The global vehicle manufacturing and related industries are facing enormous disruptors at present and it is a case of the sustainability and viability of these businesses relying on "an ability to manage a future not yet defined". This was the challenge highlighted by Douglas Comrie, Managing Driector of B&M Analysts, a local company with international strategic partners that "enables sustainable growth through innovative solutions in various industrial sectors."
Comrie was addressing delegates at the annual NAAMSA Automotive Conference, in association with the Innovation Group and AutoTrader, at the Kyalami Conference Centre, Midrand, on August 22. This event was co-located with the annual Festival of Motoring, organised by Messe Frankfurt South Africa at the Kyalami Grand Prix Circuit.
"The focus of companies involved in the automotive sector is changing drastically and rapidly, with a reported 42% of global OEM investment currently going into new mobility technologies and services and no longer only into new vehicle research and development," explained Comrie.
"The changes are also leading to many alliances in the global automotive industry, many of them unexpected liaisons. For instance, BMW now has alliances with 11 other companies and Toyota 10 of these partnerships. They not only involve different types of vehicles, such as battery electric and autonomous driving, but also a host of mobility services," he added.
"In addition, these industries have to deal with the decoupling of several major world economies, such as the import duties spat between the United States and China and the impending Brexit deal in Europe."
"Many of these massive global changes currently taking place are not in anyone's control.
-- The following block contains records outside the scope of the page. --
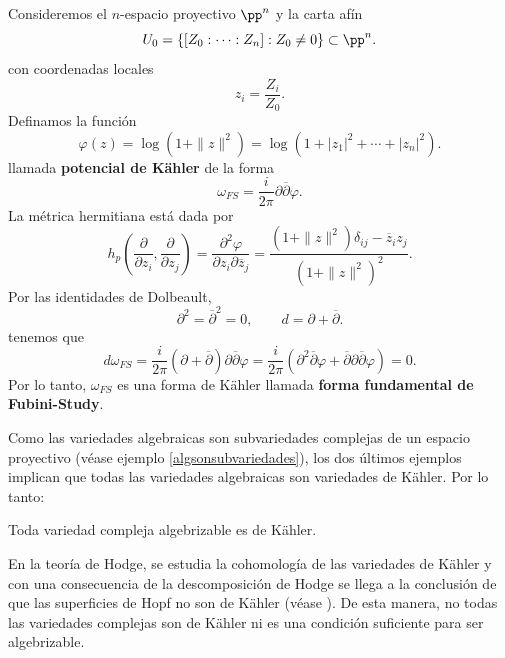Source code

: \begin{example}
	Consideremos el $n$-espacio proyectivo $\pp^n$ y la carta afín
	\begin{equation*}
		U_0=\{[Z_0:\cdots:Z_n]:Z_0\neq 0\}\subset\pp^n.
	\end{equation*}
	con coordenadas locales
	\begin{equation*}
		z_i=\frac{Z_i}{Z_0}.
	\end{equation*} 
	Definamos la función
	\begin{equation*}
		\varphi(z)=\log(1+\|z\|^2)=\log(1+|z_1|^2+\cdots+|z_n|^2).
	\end{equation*}
	llamada \textbf{potencial de Kähler} de la forma 
	\begin{equation*}
		\omega_{FS}=\frac{i}{2\pi}\partial \overline{\partial}\varphi.
	\end{equation*}
	La métrica hermitiana está dada por
	\begin{equation*}
		h_p\left(\frac{\partial}{\partial z_i},\frac{\partial}{\partial z_j}\right)=\frac{\partial^2 \varphi}{\partial z_i\partial \overline{z}_j}=\frac{(1+\|z\|^2)\delta_{ij}-\overline{z}_i z_j}{(1+\|z\|^2)^2}.
	\end{equation*}
	Por las identidades de Dolbeault,
	\begin{equation*}
		\partial^2=\overline{\partial}^2=0,\qquad d=\partial+\overline{\partial}.
	\end{equation*}
	tenemos que
	\begin{equation*}
		d\omega_{FS}=\frac{i}{2\pi}(\partial+\overline{\partial})\partial \overline{\partial}\varphi=\frac{i}{2\pi}(\partial^2\overline{\partial}\varphi+\overline{\partial}\partial\overline{\partial}\varphi)=0.
	\end{equation*}
	Por lo tanto, $\omega_{FS}$ es una forma de Kähler llamada \textbf{forma fundamental de Fubini-Study}.
\end{example}

Como las variedades algebraicas son subvariedades complejas de un espacio proyectivo (véase ejemplo \ref{algsonsubvariedades}), los dos últimos ejemplos implican que todas las variedades algebraicas son variedades de Kähler. Por lo tanto:

\begin{corollary}
	Toda variedad compleja algebrizable es de Kähler.
\end{corollary}

En la teoría de Hodge, se estudia la cohomología de las variedades de Kähler y con una consecuencia de la descomposición de Hodge se llega a la conclusión de que las superficies de Hopf no son de Kähler (véase  \parencite[Corollary 6.13]{2002hodge}). De esta manera, no todas las variedades complejas son de Kähler ni es una condición suficiente para ser algebrizable.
However, in the case of the South Africa's new Automotive Masterplan this vision is in the country's collective control, which will be arguably sufficient to define success or failure," said the senior executive of B&M Analysts.
"We, at B&M Analysts, still see these future challenges for the local industry as being very daunting and difficult to achieve in the absence of economic growth and a virtually stagnant domestic new vehicle market," commented Comrie.
The international challenges facing the global motor industry and the way it was adapting were the subject of a keynote address by Bruno Grippay, of Nissan International where he is the Regional Director Africa-Middle East-India, for Connected Cars and Intelligent Mobility coordination.
Grippay said the ultimate objective of the latest, multi-modal mobility developments would be zero emission vehicles and zero fatalities which would enrich lives by being safer, cleaner, and stress-free.
He went on to give examples of these new developments using Nissan technologies and vehicles, while also saying that the only way forward (towards electric mobility) was for the government to offer incentives to vehicle manufacturers and importers.